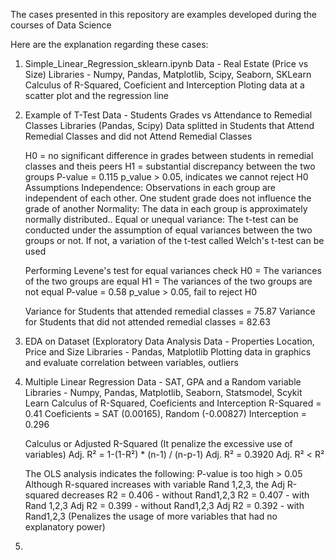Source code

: The cases presented in this repository are examples developed during the courses of Data Science

Here are the explanation regarding these cases:
1) Simple_Linear_Regression_sklearn.ipynb
   Data - Real Estate (Price vs Size)
   Libraries - Numpy, Pandas, Matplotlib, Scipy, Seaborn, SKLearn
   Calculus of R-Squared, Coeficient and Interception
   Ploting data at a scatter plot and the regression line
   
2) Example of T-Test
   Data - Students Grades vs Attendance to Remedial Classes
   Libraries (Pandas, Scipy)
   Data splitted in Students that Attend Remedial Classes and did not Attend Remedial Classes

   H0 = no significant difference in grades between students in remedial classes and theis peers
   H1 = substantial discrepancy between the two groups
   P-value = 0.115
   p_value > 0.05, indicates we cannot reject H0
   Assumptions
   Independence: Observations in each group are independent of each other. One student grade does not influence the grade of another
   Normality: The data in each group is approximately normally distributed..
   Equal or unequal variance: The t-test can be conducted under the assumption of equal variances between the two groups or not.
   If not, a variation of the t-test called Welch's t-test can be used

   Performing Levene's test for equal variances check
   H0 = The variances of the two groups are equal
   H1 = The variances of the two groups are not equal
   P-value = 0.58
   p_value > 0.05, fail to reject H0

   Variance for Students that attended remedial classes = 75.87
   Variance for Students that did not attended remedial classes = 82.63
   
3) EDA on Dataset (Exploratory Data Analysis
   Data - Properties Location, Price and Size
   Libraries - Pandas, Matplotlib
   Plotting data in graphics and evaluate correlation between variables, outliers

4) Multiple Linear Regression
   Data - SAT, GPA and a Random variable
   Libraries - Numpy, Pandas, Matplotlib, Seaborn, Statsmodel, Scykit Learn
   Calculus of R-Squared, Coeficients and Interception
   R-Squared = 0.41
   Coeficients = SAT (0.00165), Random (-0.00827)
   Interception = 0.296
   
   Calculus or Adjusted R-Squared (It penalize the excessive use of variables)
   Adj. R² = 1-(1-R²) * (n-1) / (n-p-1)
   Adj. R² = 0.3920
   Adj. R² < R²
   
   The OLS analysis indicates the following:
   P-value is too high > 0.05
   Although R-squared increases with variable Rand 1,2,3, the Adj R-squared decreases
   R2 = 0.406 - without Rand1,2,3
   R2 = 0.407 - with Rand 1,2,3
   Adj R2 = 0.399 - without Rand1,2,3
   Adj R2 = 0.392 - with Rand1,2,3 (Penalizes the usage of more variables that had no explanatory power)

5)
··········
### PROBLEM STATEMENT
All lines from the one containing "H1 = The variances" to the last line of the material above must be copied exactly, and only those.

### RESPONSE AREA
   H1 = The variances of the two groups are not equal
   P-value = 0.58
   p_value > 0.05, fail to reject H0

   Variance for Students that attended remedial classes = 75.87
   Variance for Students that did not attended remedial classes = 82.63
   
3) EDA on Dataset (Exploratory Data Analysis
   Data - Properties Location, Price and Size
   Libraries - Pandas, Matplotlib
   Plotting data in graphics and evaluate correlation between variables, outliers

4) Multiple Linear Regression
   Data - SAT, GPA and a Random variable
   Libraries - Numpy, Pandas, Matplotlib, Seaborn, Statsmodel, Scykit Learn
   Calculus of R-Squared, Coeficients and Interception
   R-Squared = 0.41
   Coeficients = SAT (0.00165), Random (-0.00827)
   Interception = 0.296
   
   Calculus or Adjusted R-Squared (It penalize the excessive use of variables)
   Adj. R² = 1-(1-R²) * (n-1) / (n-p-1)
   Adj. R² = 0.3920
   Adj. R² < R²
   
   The OLS analysis indicates the following:
   P-value is too high > 0.05
   Although R-squared increases with variable Rand 1,2,3, the Adj R-squared decreases
   R2 = 0.406 - without Rand1,2,3
   R2 = 0.407 - with Rand 1,2,3
   Adj R2 = 0.399 - without Rand1,2,3
   Adj R2 = 0.392 - with Rand1,2,3 (Penalizes the usage of more variables that had no explanatory power)

5)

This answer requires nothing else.